Last year, a record $82.4 million was distributed to K-12 schools in the state as part of revenue from the state’s trust lands. On Thursday, Utah State Treasurer David Damschen announced $92.8 million will be distributed for 2021-22 — a 4.5% increase from the previous record.
Cache, Logan and Rich school districts are expected to receive even more than last year’s $3.5 million in 2021-22 from the state land trust program as enrollment trends continue to increase, though the exact amount won’t be determined until the number of students attending is finalized.
Tim Smith, a spokesperson for Cache County School District, said the trust land funds have been critical for the district for many years.
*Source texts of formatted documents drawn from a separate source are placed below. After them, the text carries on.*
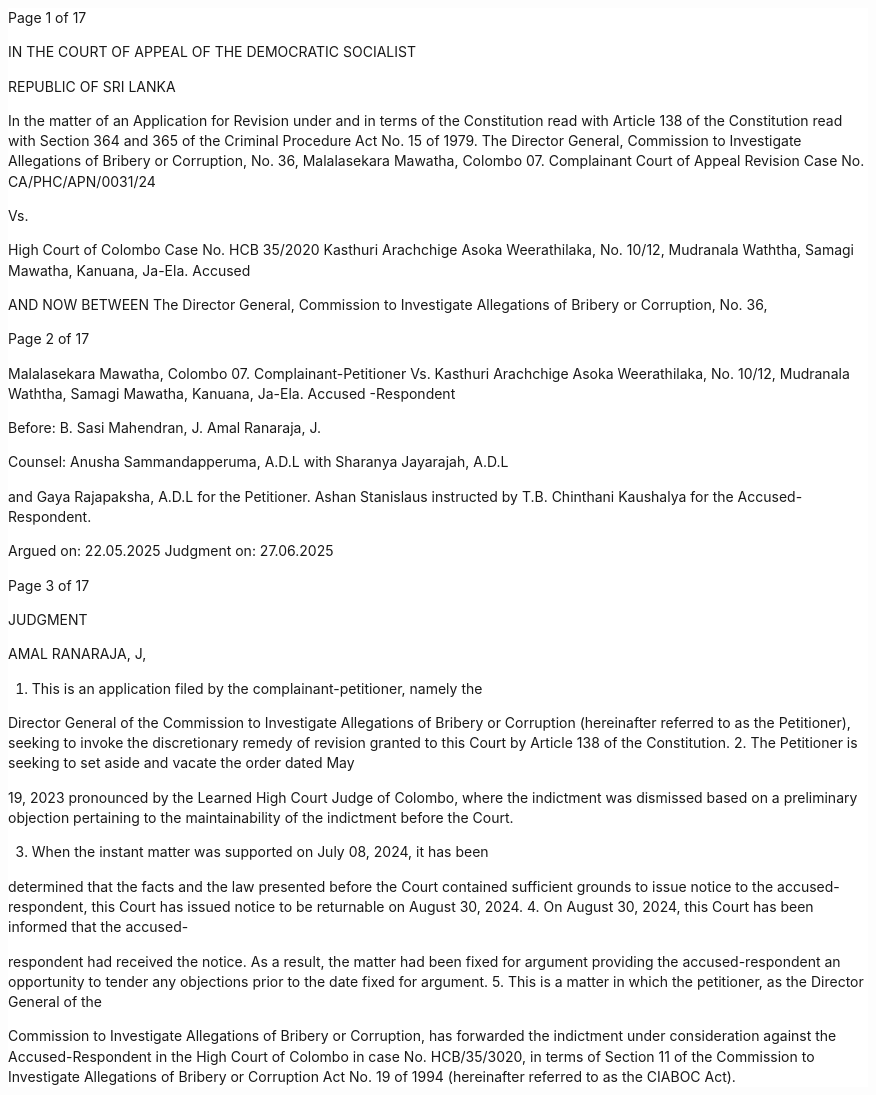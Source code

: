 Page 1 of 17

IN THE COURT OF APPEAL OF THE DEMOCRATIC SOCIALIST

REPUBLIC OF SRI LANKA

In the matter of an Application for Revision under and in terms of the Constitution read with Article 138 of the Constitution read with Section 364 and 365 of the Criminal Procedure Act No. 15 of 1979. The Director General, Commission to Investigate Allegations of Bribery or Corruption, No. 36, Malalasekara Mawatha, Colombo 07. Complainant Court of Appeal Revision Case No. CA/PHC/APN/0031/24

Vs.

High Court of Colombo Case No. HCB 35/2020 Kasthuri Arachchige Asoka Weerathilaka, No. 10/12, Mudranala Waththa, Samagi Mawatha, Kanuana, Ja-Ela. Accused

AND NOW BETWEEN The Director General, Commission to Investigate Allegations of Bribery or Corruption, No. 36,

Page 2 of 17

Malalasekara Mawatha, Colombo 07. Complainant-Petitioner Vs. Kasthuri Arachchige Asoka Weerathilaka, No. 10/12, Mudranala Waththa, Samagi Mawatha, Kanuana, Ja-Ela. Accused -Respondent

Before: B. Sasi Mahendran, J. Amal Ranaraja, J.

Counsel: Anusha Sammandapperuma, A.D.L with Sharanya Jayarajah, A.D.L

and Gaya Rajapaksha, A.D.L for the Petitioner. Ashan Stanislaus instructed by T.B. Chinthani Kaushalya for the Accused-Respondent.

Argued on: 22.05.2025 Judgment on: 27.06.2025

Page 3 of 17

JUDGMENT

AMAL RANARAJA, J,

1. This is an application filed by the complainant-petitioner, namely the

Director General of the Commission to Investigate Allegations of Bribery or Corruption (hereinafter referred to as the Petitioner), seeking to invoke the discretionary remedy of revision granted to this Court by Article 138 of the Constitution. 2. The Petitioner is seeking to set aside and vacate the order dated May

19, 2023 pronounced by the Learned High Court Judge of Colombo, where the indictment was dismissed based on a preliminary objection pertaining to the maintainability of the indictment before the Court.

3. When the instant matter was supported on July 08, 2024, it has been

determined that the facts and the law presented before the Court contained sufficient grounds to issue notice to the accused-respondent, this Court has issued notice to be returnable on August 30, 2024. 4. On August 30, 2024, this Court has been informed that the accused-

respondent had received the notice. As a result, the matter had been fixed for argument providing the accused-respondent an opportunity to tender any objections prior to the date fixed for argument. 5. This is a matter in which the petitioner, as the Director General of the

Commission to Investigate Allegations of Bribery or Corruption, has forwarded the indictment under consideration against the Accused-Respondent in the High Court of Colombo in case No. HCB/35/3020, in terms of Section 11 of the Commission to Investigate Allegations of Bribery or Corruption Act No. 19 of 1994 (hereinafter referred to as the CIABOC Act).

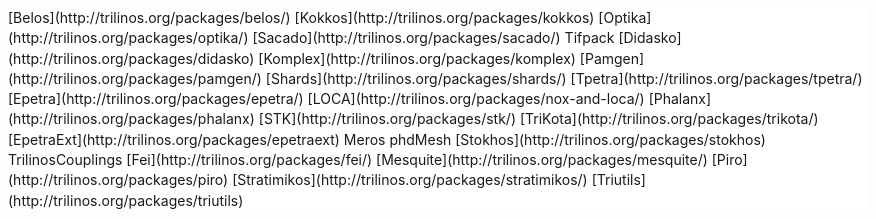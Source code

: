<td>[Belos](http://trilinos.org/packages/belos/)</td>

<td>[Kokkos](http://trilinos.org/packages/kokkos)</td>

<td>[Optika](http://trilinos.org/packages/optika/)</td>

<td>[Sacado](http://trilinos.org/packages/sacado/)</td>

<td>Tifpack</td>

</tr>

<tr>

<td>[Didasko](http://trilinos.org/packages/didasko)</td>

<td>[Komplex](http://trilinos.org/packages/komplex)</td>

<td>[Pamgen](http://trilinos.org/packages/pamgen/)</td>

<td>[Shards](http://trilinos.org/packages/shards/)</td>

<td>[Tpetra](http://trilinos.org/packages/tpetra/)</td>

</tr>

<tr>

<td>[Epetra](http://trilinos.org/packages/epetra/)</td>

<td>[LOCA](http://trilinos.org/packages/nox-and-loca/)</td>

<td>[Phalanx](http://trilinos.org/packages/phalanx)</td>

<td>[STK](http://trilinos.org/packages/stk/)</td>

<td>[TriKota](http://trilinos.org/packages/trikota/)</td>

</tr>

<tr>

<td>[EpetraExt](http://trilinos.org/packages/epetraext)</td>

<td>Meros</td>

<td>phdMesh</td>

<td>[Stokhos](http://trilinos.org/packages/stokhos)</td>

<td>TrilinosCouplings</td>

</tr>

<tr>

<td>[Fei](http://trilinos.org/packages/fei/)</td>

<td>[Mesquite](http://trilinos.org/packages/mesquite/)</td>

<td>[Piro](http://trilinos.org/packages/piro)</td>

<td>[Stratimikos](http://trilinos.org/packages/stratimikos/)</td>

<td>[Triutils](http://trilinos.org/packages/triutils)</td>

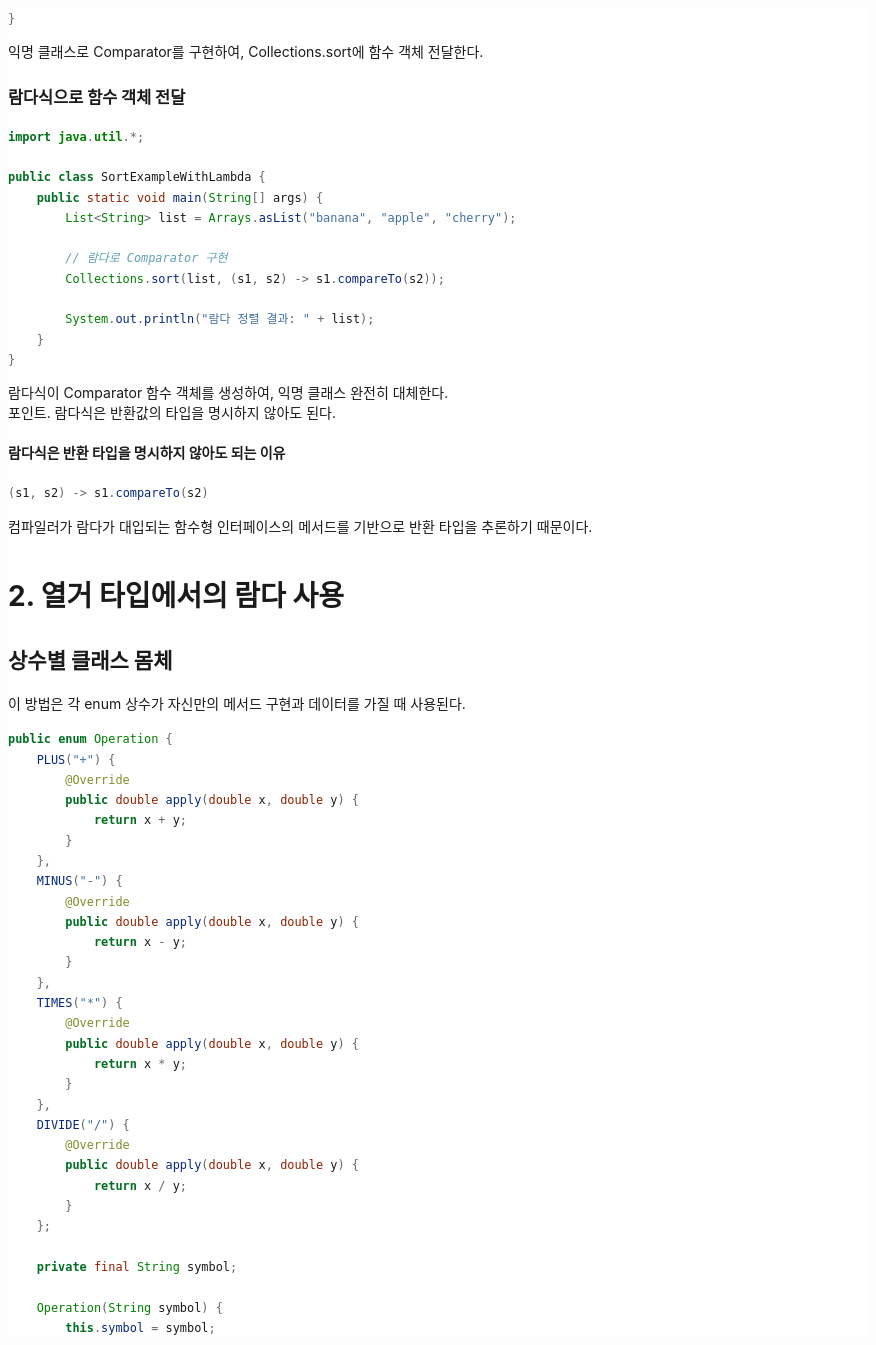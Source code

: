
 ```java
}
```
익명 클래스로 Comparator<String>를 구현하여, Collections.sort에 함수 객체 전달한다.

### 람다식으로 함수 객체 전달
```java
import java.util.*;

public class SortExampleWithLambda {
    public static void main(String[] args) {
        List<String> list = Arrays.asList("banana", "apple", "cherry");

        // 람다로 Comparator 구현
        Collections.sort(list, (s1, s2) -> s1.compareTo(s2));

        System.out.println("람다 정렬 결과: " + list);
    }
}
```
람다식이 Comparator<String> 함수 객체를 생성하여, 익명 클래스 완전히 대체한다. <br>
포인트. 람다식은 반환값의 타입을 명시하지 않아도 된다.  <br>
#### 람다식은 반환 타입을 명시하지 않아도 되는 이유
```java
(s1, s2) -> s1.compareTo(s2)
```
컴파일러가 람다가 대입되는 함수형 인터페이스의 메서드를 기반으로 반환 타입을 추론하기 때문이다. <br>

# 2. 열거 타입에서의 람다 사용
## 	상수별 클래스 몸체
이 방법은 각 enum 상수가 자신만의 메서드 구현과 데이터를 가질 때 사용된다.
```java
public enum Operation {
    PLUS("+") {
        @Override
        public double apply(double x, double y) {
            return x + y;
        }
    },
    MINUS("-") {
        @Override
        public double apply(double x, double y) {
            return x - y;
        }
    },
    TIMES("*") {
        @Override
        public double apply(double x, double y) {
            return x * y;
        }
    },
    DIVIDE("/") {
        @Override
        public double apply(double x, double y) {
            return x / y;
        }
    };

    private final String symbol;

    Operation(String symbol) {
        this.symbol = symbol;
```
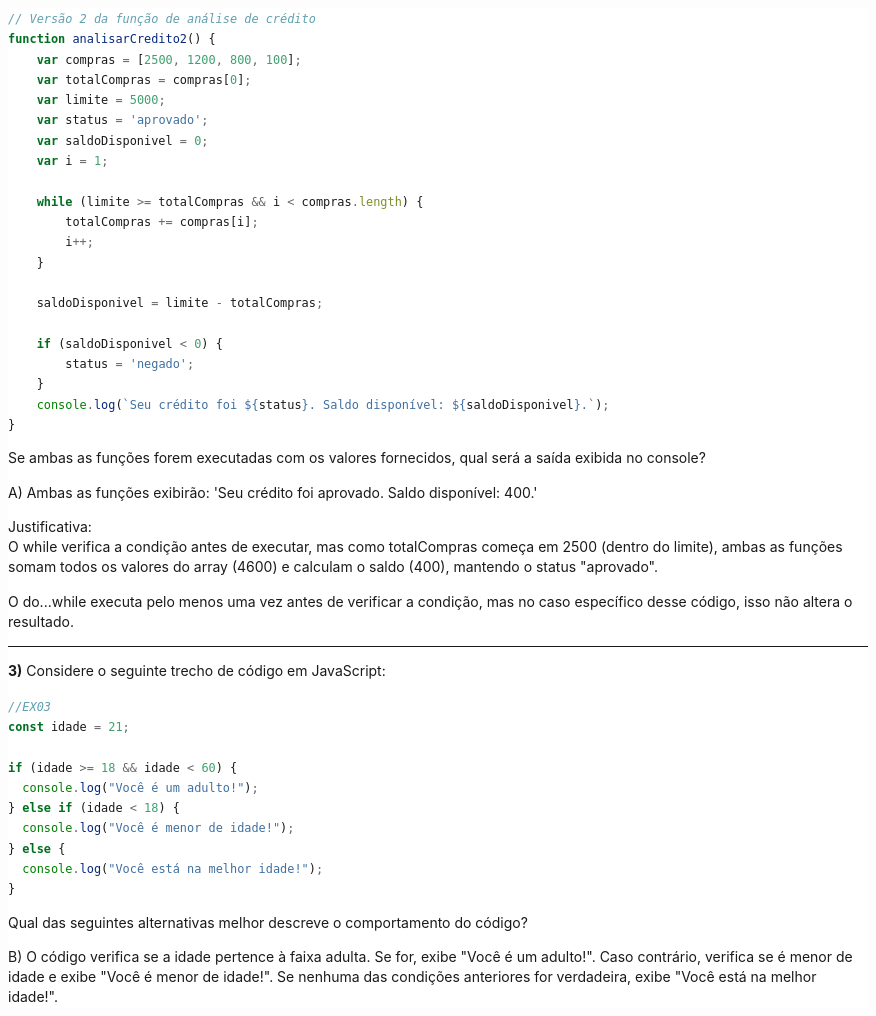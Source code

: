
 ```javascript
// Versão 2 da função de análise de crédito
function analisarCredito2() {
    var compras = [2500, 1200, 800, 100];
    var totalCompras = compras[0];
    var limite = 5000;
    var status = 'aprovado';
    var saldoDisponivel = 0;
    var i = 1;

    while (limite >= totalCompras && i < compras.length) {
        totalCompras += compras[i];
        i++;
    }

    saldoDisponivel = limite - totalCompras;

    if (saldoDisponivel < 0) {
        status = 'negado';
    }
    console.log(`Seu crédito foi ${status}. Saldo disponível: ${saldoDisponivel}.`);
}
```
Se ambas as funções forem executadas com os valores fornecidos, qual será a saída exibida no console?

A) Ambas as funções exibirão: 'Seu crédito foi aprovado. Saldo disponível: 400.'

Justificativa: <br>
O while verifica a condição antes de executar, mas como totalCompras começa em 2500 (dentro do limite), ambas as funções somam todos os valores do array (4600) e calculam o saldo (400), mantendo o status "aprovado".

O do...while executa pelo menos uma vez antes de verificar a condição, mas no caso específico desse código, isso não altera o resultado.
______

**3)** Considere o seguinte trecho de código em JavaScript:
```javascript
//EX03
const idade = 21;

if (idade >= 18 && idade < 60) {
  console.log("Você é um adulto!");
} else if (idade < 18) {
  console.log("Você é menor de idade!");
} else {
  console.log("Você está na melhor idade!");
}
```
Qual das seguintes alternativas melhor descreve o comportamento do código?

B) O código verifica se a idade pertence à faixa adulta. Se for, exibe "Você é um adulto!". Caso contrário, verifica se é menor de idade e exibe "Você é menor de idade!". Se nenhuma das condições anteriores for verdadeira, exibe "Você está na melhor idade!".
“They are one of the only discretionary pots of money that principals have access to,” he said.
Smith added the district has utilized the funding to develop its early literacy program and were crucial for when schools were forced to transition to remote learning in May.
“We sent over 5,000 devices to homes,” he said, “and I would say that half of those devices were purchased with trust land funds.”
Each K-12 school has a community council that sets an improvement plan for the school, and this plan dictates how the state land trust funding can be implemented. In Logan City School District, a similar focus among elementary schools is to increase student literacy as well as math scores.
Schofield said though there are limitations in how the funding can be spent, “it really is a great resource where schools and parents can work together to identify how we can use this resource to best address the needs of our community.”
Giving parents and schools the discretion to disburse funds as they see fit is a powerful tool for education, according to Deena Loyola with SITLA. And while agricultural land is being lost to real estate and commercial development in the state, trust lands are a protected resource since statehood.
“And if you’re watching the real estate market right now, and capital investments, they are doing quite well because land values are up,” Smith said. “And as those land values go up, the land trust money also increases.”
About 3.4 million acres — or 6% of the land in Utah — are protected trust parcels, with revenue generated from a variety of industries, including energy and mineral leases and royalties, real estate development and sales, and property easements.
For the 2020-21 school year, Cache received about $2.4 million in funding, Logan about $840,428 and Rich $251,028.
The funding from the state trust land program is disbursed to schools depending on enrollment. In a joint press release from the State Treasurer and the School and Institutional Trust Lands Administration, the most recent dispersal amounted to about $133 per student.